## BRIEF:
Working from the entries below, count every line that includes the word "belirli". Return the figure alone.

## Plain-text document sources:
************

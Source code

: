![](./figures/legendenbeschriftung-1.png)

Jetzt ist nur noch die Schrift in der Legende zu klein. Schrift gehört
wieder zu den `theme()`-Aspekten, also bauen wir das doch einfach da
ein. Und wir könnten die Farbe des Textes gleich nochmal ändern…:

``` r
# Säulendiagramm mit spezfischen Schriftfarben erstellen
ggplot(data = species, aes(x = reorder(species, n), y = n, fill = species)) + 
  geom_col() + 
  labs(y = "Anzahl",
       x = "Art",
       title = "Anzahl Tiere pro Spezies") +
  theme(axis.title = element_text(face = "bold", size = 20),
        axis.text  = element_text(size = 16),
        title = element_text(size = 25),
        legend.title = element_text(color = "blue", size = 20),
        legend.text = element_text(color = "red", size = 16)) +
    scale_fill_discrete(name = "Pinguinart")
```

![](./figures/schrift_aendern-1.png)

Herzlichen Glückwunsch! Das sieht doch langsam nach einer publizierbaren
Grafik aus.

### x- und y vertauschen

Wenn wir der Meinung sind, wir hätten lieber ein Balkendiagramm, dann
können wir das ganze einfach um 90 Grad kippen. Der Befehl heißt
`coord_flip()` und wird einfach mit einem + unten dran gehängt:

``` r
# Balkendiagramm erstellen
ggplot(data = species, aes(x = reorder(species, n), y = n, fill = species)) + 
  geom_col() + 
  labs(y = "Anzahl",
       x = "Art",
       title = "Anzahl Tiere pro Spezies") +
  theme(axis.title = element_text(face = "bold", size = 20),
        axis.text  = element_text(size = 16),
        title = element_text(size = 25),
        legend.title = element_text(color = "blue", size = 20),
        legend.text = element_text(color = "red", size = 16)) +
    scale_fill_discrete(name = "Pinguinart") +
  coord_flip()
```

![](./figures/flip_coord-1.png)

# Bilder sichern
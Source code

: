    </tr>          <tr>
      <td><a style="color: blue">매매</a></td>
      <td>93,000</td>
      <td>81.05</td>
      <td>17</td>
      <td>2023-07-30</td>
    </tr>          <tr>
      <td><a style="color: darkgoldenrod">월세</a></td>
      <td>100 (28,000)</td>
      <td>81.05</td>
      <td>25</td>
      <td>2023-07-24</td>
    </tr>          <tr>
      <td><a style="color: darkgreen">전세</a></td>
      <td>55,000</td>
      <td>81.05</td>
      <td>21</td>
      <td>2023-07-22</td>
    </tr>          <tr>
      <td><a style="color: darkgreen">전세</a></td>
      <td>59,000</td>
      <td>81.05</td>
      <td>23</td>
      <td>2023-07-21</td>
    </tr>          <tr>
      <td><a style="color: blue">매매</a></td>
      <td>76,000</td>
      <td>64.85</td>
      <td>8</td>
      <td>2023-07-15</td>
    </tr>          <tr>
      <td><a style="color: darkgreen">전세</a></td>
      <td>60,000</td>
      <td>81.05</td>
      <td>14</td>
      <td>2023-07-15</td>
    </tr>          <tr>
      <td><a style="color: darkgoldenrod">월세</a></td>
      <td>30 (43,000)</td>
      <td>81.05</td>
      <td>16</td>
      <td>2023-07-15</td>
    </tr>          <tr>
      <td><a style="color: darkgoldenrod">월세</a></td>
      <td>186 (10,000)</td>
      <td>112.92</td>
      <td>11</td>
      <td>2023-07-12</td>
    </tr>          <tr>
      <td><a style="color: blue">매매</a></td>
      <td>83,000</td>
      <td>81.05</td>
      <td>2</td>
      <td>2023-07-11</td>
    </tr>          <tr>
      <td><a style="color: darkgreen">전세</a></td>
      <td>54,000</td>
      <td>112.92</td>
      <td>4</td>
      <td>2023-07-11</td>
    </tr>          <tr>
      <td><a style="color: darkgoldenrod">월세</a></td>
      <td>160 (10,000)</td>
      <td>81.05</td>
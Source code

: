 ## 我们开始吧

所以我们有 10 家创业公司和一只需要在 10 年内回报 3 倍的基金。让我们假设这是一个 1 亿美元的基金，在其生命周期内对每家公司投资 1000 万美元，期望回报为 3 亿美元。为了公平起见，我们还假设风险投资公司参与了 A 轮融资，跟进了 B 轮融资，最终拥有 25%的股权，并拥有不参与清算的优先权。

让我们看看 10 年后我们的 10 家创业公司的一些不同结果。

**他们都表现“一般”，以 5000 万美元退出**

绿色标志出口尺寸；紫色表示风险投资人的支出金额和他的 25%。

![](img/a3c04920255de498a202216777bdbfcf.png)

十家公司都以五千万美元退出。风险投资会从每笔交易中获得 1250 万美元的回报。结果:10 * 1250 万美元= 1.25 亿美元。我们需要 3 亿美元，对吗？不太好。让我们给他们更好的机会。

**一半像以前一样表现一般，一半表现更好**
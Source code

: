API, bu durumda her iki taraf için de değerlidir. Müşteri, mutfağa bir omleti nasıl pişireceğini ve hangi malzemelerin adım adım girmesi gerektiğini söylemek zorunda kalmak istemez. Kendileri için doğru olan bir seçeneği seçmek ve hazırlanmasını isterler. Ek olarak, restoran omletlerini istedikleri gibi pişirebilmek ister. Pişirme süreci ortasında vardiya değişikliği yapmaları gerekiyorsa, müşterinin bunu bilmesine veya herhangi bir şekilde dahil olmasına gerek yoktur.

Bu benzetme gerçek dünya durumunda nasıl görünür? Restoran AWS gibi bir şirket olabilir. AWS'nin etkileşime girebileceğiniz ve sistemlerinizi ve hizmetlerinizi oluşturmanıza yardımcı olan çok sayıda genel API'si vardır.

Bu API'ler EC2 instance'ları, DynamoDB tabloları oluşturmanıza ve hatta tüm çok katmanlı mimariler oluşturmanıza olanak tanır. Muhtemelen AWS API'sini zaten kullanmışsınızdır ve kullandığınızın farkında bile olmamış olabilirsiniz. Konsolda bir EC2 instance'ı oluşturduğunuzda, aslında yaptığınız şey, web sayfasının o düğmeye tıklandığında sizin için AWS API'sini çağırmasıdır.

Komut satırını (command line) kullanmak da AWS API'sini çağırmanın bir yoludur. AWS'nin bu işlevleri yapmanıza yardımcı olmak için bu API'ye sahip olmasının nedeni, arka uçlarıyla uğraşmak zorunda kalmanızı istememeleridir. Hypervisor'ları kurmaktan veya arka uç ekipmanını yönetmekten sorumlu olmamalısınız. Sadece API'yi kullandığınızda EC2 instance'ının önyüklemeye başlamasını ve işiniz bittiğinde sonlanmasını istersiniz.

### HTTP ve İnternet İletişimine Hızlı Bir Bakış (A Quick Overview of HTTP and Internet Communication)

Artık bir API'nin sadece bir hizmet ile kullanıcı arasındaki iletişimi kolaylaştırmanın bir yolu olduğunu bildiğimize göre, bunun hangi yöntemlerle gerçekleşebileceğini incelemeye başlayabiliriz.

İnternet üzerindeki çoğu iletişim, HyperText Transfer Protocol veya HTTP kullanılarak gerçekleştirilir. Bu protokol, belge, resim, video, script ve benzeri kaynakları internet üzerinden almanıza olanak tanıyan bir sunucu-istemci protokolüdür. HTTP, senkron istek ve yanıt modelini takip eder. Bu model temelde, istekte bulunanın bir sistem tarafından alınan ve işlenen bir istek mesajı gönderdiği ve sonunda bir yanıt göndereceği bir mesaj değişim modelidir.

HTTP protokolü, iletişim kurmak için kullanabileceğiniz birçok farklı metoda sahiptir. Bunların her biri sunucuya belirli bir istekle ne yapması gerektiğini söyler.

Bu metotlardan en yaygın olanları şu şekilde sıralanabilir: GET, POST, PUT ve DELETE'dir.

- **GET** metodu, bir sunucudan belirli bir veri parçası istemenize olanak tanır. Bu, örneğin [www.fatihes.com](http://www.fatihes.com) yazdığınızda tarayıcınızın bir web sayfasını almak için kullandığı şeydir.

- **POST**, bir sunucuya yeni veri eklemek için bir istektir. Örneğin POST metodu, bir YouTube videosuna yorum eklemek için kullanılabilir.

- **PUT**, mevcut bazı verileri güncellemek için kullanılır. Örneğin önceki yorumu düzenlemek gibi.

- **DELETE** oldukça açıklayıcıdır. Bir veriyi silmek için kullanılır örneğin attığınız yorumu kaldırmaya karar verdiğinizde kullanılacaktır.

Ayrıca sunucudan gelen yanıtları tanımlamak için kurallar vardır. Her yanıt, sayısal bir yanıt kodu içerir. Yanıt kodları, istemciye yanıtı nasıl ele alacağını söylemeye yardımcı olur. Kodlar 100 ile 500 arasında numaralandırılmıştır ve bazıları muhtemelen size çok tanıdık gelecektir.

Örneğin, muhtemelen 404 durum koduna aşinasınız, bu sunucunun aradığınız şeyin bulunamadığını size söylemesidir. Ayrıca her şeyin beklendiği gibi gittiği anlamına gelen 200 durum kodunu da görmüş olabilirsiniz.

************

## REPLY TO THE EXERCISE:
2